━━ INFORMATION
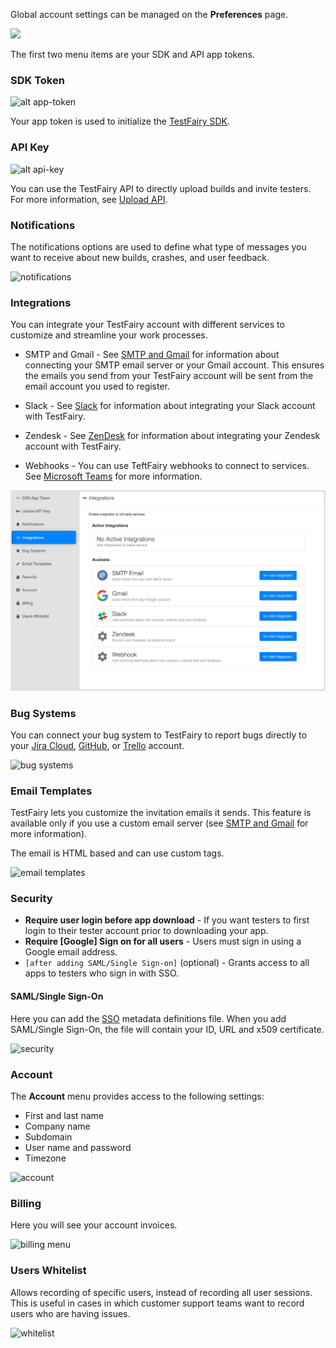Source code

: Global account settings can be managed on the **Preferences** page.

<img src="../../img/app/preferences-link.png"/>

The first two menu items are your SDK and API app tokens.

### SDK Token
![ alt app-token](../../img/app/app-token.png)

Your app token is used to initialize the [TestFairy SDK](https://docs.testfairy.com/SDK/Adding_The_Testfairy_SDK_To_Your_App.html).

### API Key
![ alt api-key](../../img/app/api-key.png)

You can use the TestFairy API to directly upload builds and invite testers. For more information, see [Upload API](https://docs.testfairy.com/API/Upload_API.html).

### Notifications
The notifications options are used to define what type of messages you want to receive about new builds, crashes, and user feedback.

![notifications](/img/app/preferences/account-settings-3.png)

### Integrations
You can integrate your TestFairy account with different services to customize and streamline your work processes.

* SMTP and Gmail - See [SMTP and Gmail](https://docs.testfairy.com/Integrations/SMTP_and_Gmail.html) for information about connecting your SMTP email server or your Gmail account. This ensures the emails you send from your TestFairy account will be sent from the email account you used to register.

* Slack - See [Slack](https://docs.testfairy.com/Integrations/Slack.html) for information about integrating your Slack account with TestFairy.

* Zendesk - See [ZenDesk](https://docs.testfairy.com/Integrations/Zendesk.html) for information about integrating your Zendesk account with TestFairy.

* Webhooks - You can use TeftFairy webhooks to connect to services. See [Microsoft Teams](https://docs.testfairy.com/Integrations/Microsoft_Teams.html) for more information.

![integrations](/img/app/preferences/account-settings-4.png)

### Bug Systems
You can connect your bug system to TestFairy to report bugs directly to your [Jira Cloud](https://docs.testfairy.com/Bug_Tracking/JIRA_Cloud.html), [GitHub](https://docs.testfairy.com/Bug_Tracking/Github.html), or [Trello](https://docs.testfairy.com/Bug_Tracking/Trello.html) account.

![bug systems](/img/app/preferences/account-settings-5.png)

### Email Templates
TestFairy lets you customize the invitation emails it sends. This feature is available only if you use a custom email server (see [SMTP and Gmail](https://docs.testfairy.com/Integrations/SMTP_and_Gmail.html) for more information).

The email is HTML based and can use custom tags.

![email templates](/img/app/preferences/account-settings-6.png)

### Security
* **Require user login before app download** - If you want testers to first login to their tester account prior to downloading your app.
* **Require [Google] Sign on for all users** - Users must sign in using a Google email address.
* ``[after adding SAML/Single Sign-on]`` (optional) - Grants access to all apps to testers who sign in with SSO.

#### SAML/Single Sign-On
Here you can add the [SSO](https://docs.testfairy.com/Single_Sign-On/SSO.html) metadata definitions file. When you add SAML/Single Sign-On, the file will contain your ID, URL and x509 certificate.

![security](/img/app/preferences/account-settings-7.png)

### <a name="account"></a>Account

The **Account** menu provides access to the following settings:

* First and last name
* Company name
* Subdomain
* User name and password
* Timezone

![account](/img/app/preferences/account-settings-8.png)

### Billing

Here you will see your account invoices.

![billing menu](/img/app/preferences/account-settings-9.png)

### Users Whitelist

Allows recording of specific users, instead of recording all user sessions. This is useful in cases in which customer support teams want to record users who are having issues.

![whitelist](/img/app/preferences/account-settings-10.png)
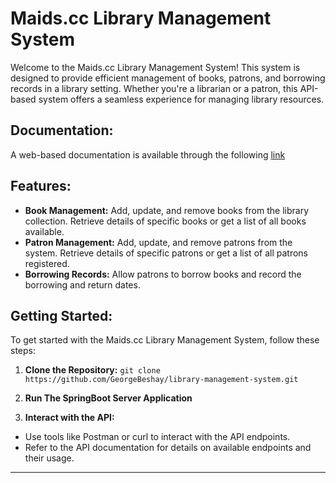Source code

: # Maids.cc Library Management System

Welcome to the Maids.cc Library Management System! This system is designed to provide efficient management of books, patrons, and borrowing records in a library setting. Whether you're a librarian or a patron, this API-based system offers a seamless experience for managing library resources.

## Documentation:

A web-based documentation is available through the following [link](https://georgebeshay.github.io/library-management-system/project-overview.html)

## Features:

- **Book Management:** Add, update, and remove books from the library collection. Retrieve details of specific books or get a list of all books available.
- **Patron Management:** Add, update, and remove patrons from the system. Retrieve details of specific patrons or get a list of all patrons registered.
- **Borrowing Records:** Allow patrons to borrow books and record the borrowing and return dates.

## Getting Started:

To get started with the Maids.cc Library Management System, follow these steps:

1. **Clone the Repository:**
`git clone https://github.com/GeorgeBeshay/library-management-system.git`

2. **Run The SpringBoot Server Application**

3. **Interact with the API:**
- Use tools like Postman or curl to interact with the API endpoints.
- Refer to the API documentation for details on available endpoints and their usage.

---


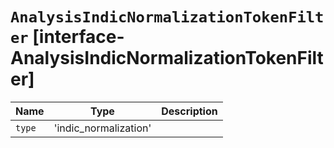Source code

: # `AnalysisIndicNormalizationTokenFilter` [interface-AnalysisIndicNormalizationTokenFilter]

| Name | Type | Description |
| - | - | - |
| `type` | 'indic_normalization' | &nbsp; |
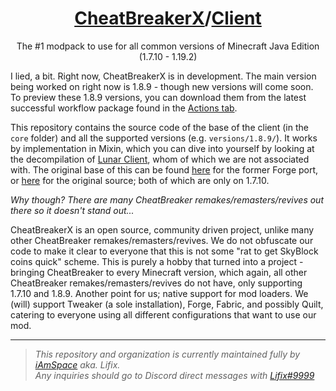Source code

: <!-- markdownlint-disable-file MD001 MD033 -->
<h1 align="center"><a href="https://github.com/CheatBreakerX">CheatBreakerX</a>/<a href="https://github.com/CheatBreakerX/Client">Client</a></h1>
<p align="center">The #1 modpack to use for all common versions of Minecraft Java Edition (1.7.10 - 1.19.2)</p>

I lied, a bit. Right now, CheatBreakerX is in development. The main version being worked on right now is 1.8.9 - though new versions will come soon. To preview these 1.8.9 versions, you can download them from the latest successful workflow package found in the [Actions tab](https://github.com/CheatBreakerX/Client/actions).

This repository contains the source code of the base of the client (in the `core` folder) and all the supported versions (e.g. `versions/1.8.9/`). It works by implementation in Mixin, which you can dive into yourself by looking at the decompilation of [Lunar Client](https://github.com/Decencies/LunarClient), whom of which we are not associated with. The original base of this can be found [here](https://github.com/iAmSpace/CheatBreaker) for the former Forge port, or [here](https://github.com/Decencies/CheatBreaker) for the original source; both of which are only on 1.7.10.

*Why though? There are many CheatBreaker remakes/remasters/revives out there so it doesn't stand out...*

CheatBreakerX is an open source, community driven project, unlike many other CheatBreaker remakes/remasters/revives. We do not obfuscate our code to make it clear to everyone that this is not some "rat to get SkyBlock coins quick" scheme. This is purely a hobby that turned into a project - bringing CheatBreaker to every Minecraft version, which again, all other CheatBreaker remakes/remasters/revives do not have, only supporting 1.7.10 and 1.8.9. Another point for us; native support for mod loaders. We (will) support Tweaker (a sole installation), Forge, Fabric, and possibly Quilt, catering to everyone using all different configurations that want to use our mod.

---

> *This repository and organization is currently maintained fully by [iAmSpace](https://github.com/iAmSpace) aka. Lifix.  
> Any inquiries should go to Discord direct messages with [Lifix#9999](https://discord.com/users/201022516506918912/)*

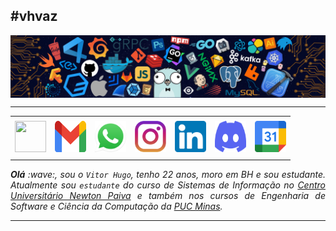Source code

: #vhvaz
-----

<div>
<img align="center" alt="Header" src="https://github.com/vhvaz/vhvaz/blob/main/img/header.png?raw=true"/>
</div>

-----

<div align="center">
<table>
<tr>
 <td align="center" colspan="11"></td>
</tr> 
<tr>
<td><a href="https://github.com/vhvaz" target="_blank"><img src="https://github.com/vhvaz/vhvaz/blob/main/img/github5.png?raw=true" width="50px" height="50px"/></a>
</td>
<td><a href="mailto:vitorhugov78@gmail.com" target="_blank"><img src="https://github.com/vhvaz/vhvaz/blob/main/img/gmail3.png?raw=true" width="50px" height="50px"/></a>
</td>
<td><a href="https://wa.me/5531998367799" target="_blank"><img src="https://github.com/vhvaz/vhvaz/blob/main/img/wpp2.png?raw=true" width="50px" height="50px"/></a>
</td>
<td><a href="https://www.instagram.com/vh.vaz/" target="_blank"><img src="https://github.com/vhvaz/vhvaz/blob/main/img/insta2.png?raw=true" width="50px" height="50px"/></a>
</td>
<td><a href="https://www.linkedin.com/in/vhvaz/" target="_blank"><img src="https://github.com/vhvaz/vhvaz/blob/main/img/linkedin2.png?raw=true" width="50px" height="50px"/></a>
</td>
<!--<td><a href="https://slack.com/app_redirect?channel=UVD9N6VCL"><img src="https://github.com/vhvaz/vhvaz/blob/main/img/slack.png?raw=true" width="50px" height="50px"/></a>
</td>-->
<td><a href="https://discordapp.com/users/833061180217229383" target="_blank"><img src="https://github.com/vhvaz/vhvaz/blob/main/img/discord2.png?raw=true" width="50px" height="50px"/></a>
</td>
</td>
<td><a href="https://calendar.app.google/rPiXPNEbzGw7wpki7" target="_blank"><img src="https://github.com/vhvaz/vhvaz/blob/main/img/calendar2.png?raw=true" width="50px" height="50px"/></a>
</td>
</tr>
<tr>
 <td align="center" colspan="11"></td>
</tr> 
</table>

</div>
<div align="justify">
<i><b>Olá</b> :wave:, sou o <code>Vitor Hugo</code>, tenho 22 anos, moro em BH e sou estudante. Atualmente sou <code>estudante</code> do curso de Sistemas de Informação no <a href="https://newtonpaiva.br/" target="_blank">Centro Universitário Newton Paiva</a> e também nos cursos de Engenharia de Software e Ciência da Computação da <a href="https://www.pucminas.br/" target="_blank">PUC Minas</a>.
</div>

-----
━━━━
In the data above, retype only the stretch from the line with "- **Book Management:**" through the line with "(1.7.10 - 1.19.2)</p>", word for word, and skip any pictures.

- **Book Management:** Add, update, and remove books from the library collection. Retrieve details of specific books or get a list of all books available.
- **Patron Management:** Add, update, and remove patrons from the system. Retrieve details of specific patrons or get a list of all patrons registered.
- **Borrowing Records:** Allow patrons to borrow books and record the borrowing and return dates.

## Getting Started:

To get started with the Maids.cc Library Management System, follow these steps:

1. **Clone the Repository:**
`git clone https://github.com/GeorgeBeshay/library-management-system.git`

2. **Run The SpringBoot Server Application**

3. **Interact with the API:**
- Use tools like Postman or curl to interact with the API endpoints.
- Refer to the API documentation for details on available endpoints and their usage.

---


Source code

: # `AnalysisIndicNormalizationTokenFilter` [interface-AnalysisIndicNormalizationTokenFilter]

| Name | Type | Description |
| - | - | - |
| `type` | 'indic_normalization' | &nbsp; |
Source code

: <!-- markdownlint-disable-file MD001 MD033 -->
<h1 align="center"><a href="https://github.com/CheatBreakerX">CheatBreakerX</a>/<a href="https://github.com/CheatBreakerX/Client">Client</a></h1>
<p align="center">The #1 modpack to use for all common versions of Minecraft Java Edition (1.7.10 - 1.19.2)</p>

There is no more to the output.